Ce 2 septembre, la patrie est plus que jamais en danger. La Fayette, accusé de trahison, est passé à l’ennemi. Dumouriez, qui a démissionné de son poste de ministre, l’a remplacé à la tête de l’armée du Nord, mais le général ne parvient pas à établir la jonction avec Kellermann à Metz. Et Verdun vient de capituler, après seulement deux jours de siège : les Prussiens sont accueillis avec des fleurs par la population royaliste. C’est dire l’émotion chez les révolutionnaires à Paris !
La rumeur court d’un complot des prisonniers, prêts à massacrer les patriotes à l’arrivée des Austro-Prussiens, qui serait imminente. On arrête 600 suspects qui rejoignent 2 000 détenus en prison. D’où les « massacres de septembre » qui réjouissent les sans-culottes de Paris.
« Tout le monde veut bien de la République ; personne ne veut de la pauvreté ni de la vertu. »1457
SAINT-JUST (1767-1794), Discours sur les subsistances, Convention, 29 novembre 1792. Œuvres de Saint-Just, représentant du peuple à la Convention nationale (posthume, 1834), Saint-Just
Théoricien de la Révolution, élu à la Législative, mais trop jeune pour siéger, orateur à la fois raisonneur et enflammé, il représente le courant « pur et dur » avec son ami Robespierre dont il partage les idées et le sort, jusqu’à la mort. « L’Archange de la Terreur » va faire un grand usage du mot « vertu ». En attendant, il décrit avec justesse et bon sens l’état de l’opinion publique moyenne qui subira, avant de se révolter à son tour contre le tournant pris par la Révolution sous la Terreur actée et décrétée en 1794.

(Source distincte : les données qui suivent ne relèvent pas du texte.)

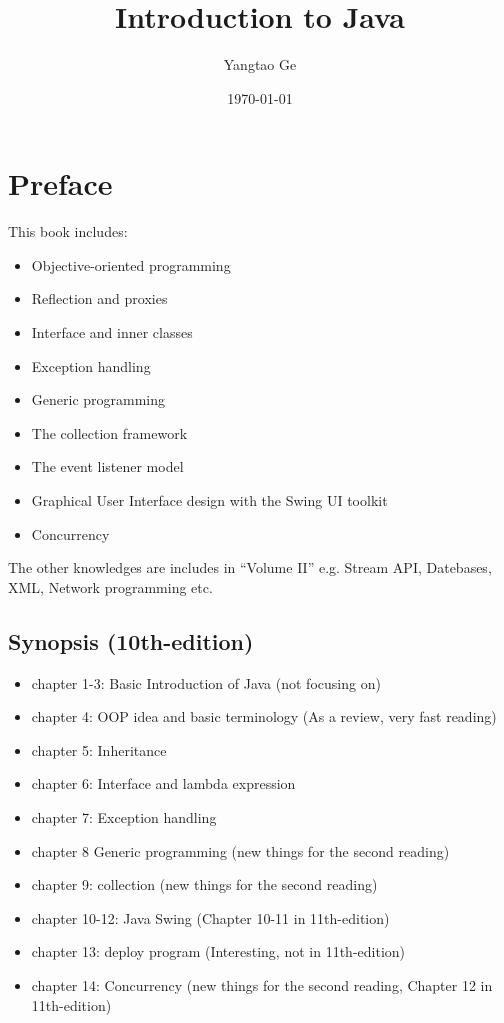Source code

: \documentclass[12pt]{article}
\title{Introduction to Java}
\author{Yangtao Ge}
\date{\today}
\begin{document}
\maketitle
\section{Preface}
This book includes:
\begin{itemize}
    \item Objective-oriented programming
    \item Reflection and proxies
    \item Interface and inner classes
    \item Exception handling
    \item Generic programming
    \item The collection framework
    \item The event listener model
    \item Graphical User Interface design with the Swing UI toolkit
    \item Concurrency
\end{itemize}
The other knowledges are includes in ``Volume II'' e.g. Stream API, Datebases, XML, Network programming etc.

\subsection*{Synopsis (10th-edition)}
\begin{itemize}
    \item chapter 1-3: Basic Introduction of Java (not focusing on)
    \item chapter 4: OOP idea and basic terminology (As a review, very fast reading)
    \item chapter 5: Inheritance
    \item chapter 6: Interface and lambda expression
    \item chapter 7: Exception handling
    \item chapter 8 Generic programming (new things for the second reading)
    \item chapter 9: collection (new things for the second reading)
    \item chapter 10-12: Java Swing (Chapter 10-11 in 11th-edition)
    \item chapter 13: deploy program (Interesting, not in 11th-edition) 
    \item chapter 14: Concurrency (new things for the second reading, Chapter 12 in 11th-edition)
\end{itemize}
\end{document}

« J’ons plus de roi dans la France […]
À présent tout ira bien
À Paris comme à la guerre.
Je n’craindrons plus le venin
Qui gâtait toute c’t’affaire,
J’aurons vraiment la liberté
En soutenant l’égalité ! »1485Citoyenne Veuve Ferrand (fin du XVIIIe siècle), Joie du peuple républicain (début 1793), chanson. Histoire de France par les chansons (1982), France Vernillat, Pierre Barbier
Chaque événement historique est ponctué de paroles et musique. Cette Joie du peuple républicain est assurément une « chanson de circonstance » : tout ira bien après la mort du roi. Au-delà de cette joie, le choc est immense. L’opinion publique est profondément choquée par la mort du roi, condamné à la guillotine. La province se soulève et la guerre de Vendée, véritable guerre civile, va déchirer, endeuiller, marquer profondément le pays.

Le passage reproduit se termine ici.